The hotel ballroom was like a rock concert, the stage lit, our ears ringing as the music died down. The 1,000 strong audience of techies and purchasing managers quieted down as Ariba's CEO took the stage. He smiled knowingly at the audience, raised his hands and shouted, "Ariba ... mas rapido!" ("upward ... faster!"). The crowd broke into applause.
This was 2000, at the peak of the "dot-com" boom. Ariba (ARBA) had just gone public and its stock price had shot up 400% to nearly $800 per share in less than six months, creating millionaires of those associated with the company.

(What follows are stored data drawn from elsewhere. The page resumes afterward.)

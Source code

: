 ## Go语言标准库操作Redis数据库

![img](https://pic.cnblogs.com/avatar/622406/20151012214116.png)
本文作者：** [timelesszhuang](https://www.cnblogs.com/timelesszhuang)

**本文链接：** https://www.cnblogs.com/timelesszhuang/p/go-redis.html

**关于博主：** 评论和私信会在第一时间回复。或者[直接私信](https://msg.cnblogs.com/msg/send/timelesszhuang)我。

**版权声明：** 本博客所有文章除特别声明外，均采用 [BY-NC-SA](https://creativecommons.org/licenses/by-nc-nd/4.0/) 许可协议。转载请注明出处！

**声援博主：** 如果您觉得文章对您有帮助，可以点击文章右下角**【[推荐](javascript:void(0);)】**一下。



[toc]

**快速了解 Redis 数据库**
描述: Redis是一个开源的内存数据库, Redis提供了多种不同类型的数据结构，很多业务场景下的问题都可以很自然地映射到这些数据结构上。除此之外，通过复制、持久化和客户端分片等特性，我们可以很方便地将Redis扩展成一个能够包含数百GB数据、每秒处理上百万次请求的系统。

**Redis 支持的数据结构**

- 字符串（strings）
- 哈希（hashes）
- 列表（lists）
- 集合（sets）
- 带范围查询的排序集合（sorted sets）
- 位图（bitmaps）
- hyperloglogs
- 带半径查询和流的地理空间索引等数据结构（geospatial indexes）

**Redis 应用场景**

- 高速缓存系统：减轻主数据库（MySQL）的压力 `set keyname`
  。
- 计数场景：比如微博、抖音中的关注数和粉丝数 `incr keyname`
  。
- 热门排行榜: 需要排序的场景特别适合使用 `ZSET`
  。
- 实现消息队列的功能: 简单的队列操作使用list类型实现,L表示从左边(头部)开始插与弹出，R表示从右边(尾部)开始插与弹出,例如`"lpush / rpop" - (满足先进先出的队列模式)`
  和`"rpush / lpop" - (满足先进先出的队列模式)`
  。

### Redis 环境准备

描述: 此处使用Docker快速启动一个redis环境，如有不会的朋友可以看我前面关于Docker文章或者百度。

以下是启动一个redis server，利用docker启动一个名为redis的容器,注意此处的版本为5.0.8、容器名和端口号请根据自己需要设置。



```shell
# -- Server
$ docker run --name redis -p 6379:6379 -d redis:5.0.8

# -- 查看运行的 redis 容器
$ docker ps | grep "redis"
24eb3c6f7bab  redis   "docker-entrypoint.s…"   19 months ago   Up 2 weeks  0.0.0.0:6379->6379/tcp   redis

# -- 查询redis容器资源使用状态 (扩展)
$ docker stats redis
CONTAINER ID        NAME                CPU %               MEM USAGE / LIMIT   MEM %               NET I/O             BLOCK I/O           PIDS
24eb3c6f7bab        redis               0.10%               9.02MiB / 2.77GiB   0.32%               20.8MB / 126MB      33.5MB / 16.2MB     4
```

ARBA was hatched as an innovative technological idea. The success of Amazon.com and other online retailers had proven that people would buy online. Now the online purchasing wave would hit commercial spending where the advantages were even greater. ARBA had a solution that enabled companies to funnel their purchasing of indirect goods, like office equipment, online. This gave companies greater bargaining leverage over vendors and enabled them to negotiate lower prices, thereby saving millions each year. And ARBA was ahead of the game.
Toward the end of that year, however, the dot-com bubble burst, driving ARBA's stock price down toward $10 a share, from over $700. For the next nine years, ARBA's stock price has not ventured far from that price point. But it has recently started rising again.
ARBA's journey offers several tangible lessons you can use to guide your business. To help you understand these I spoke with the company's president, Kevin Costello.
When the dot-com bubble burst, Ariba revisited its strategy. Its value proposition remained fundamentally sound--by helping companies shift purchases online it could help companies save money. But it was clear that the transformation driving the dot-com bubble was going to take longer than investors and entrepreneurs wanted to believe. So Ariba expanded its offerings, helping companies gain greater visibility into their spend, introducing electronic invoicing, developing a service to help customers generate return on investment (ROI) through purchasing improvements.
Around 2005 the company stumbled upon the concept we now call "cloud computing" or "software as a service" (SaaS). To help its customers make purchases, Ariba had built the Ariba Network, a platform on which thousands of vendors sold everything from electric calculators to servers. Ariba customers bought from these vendors by logging on to the Ariba solution their company had installed throughout the company's computer systems.
But then it occurred to Ariba: why limit access to the Ariba Network to existing customers who had spent millions of dollars to implement the Ariba purchasing solution? Why not let non-Ariba customers log on to a web site and buy from these vendors? They would not enjoy all the benefits that traditional Ariba customers enjoy, but they could buy what they needed more easily and at a lower price.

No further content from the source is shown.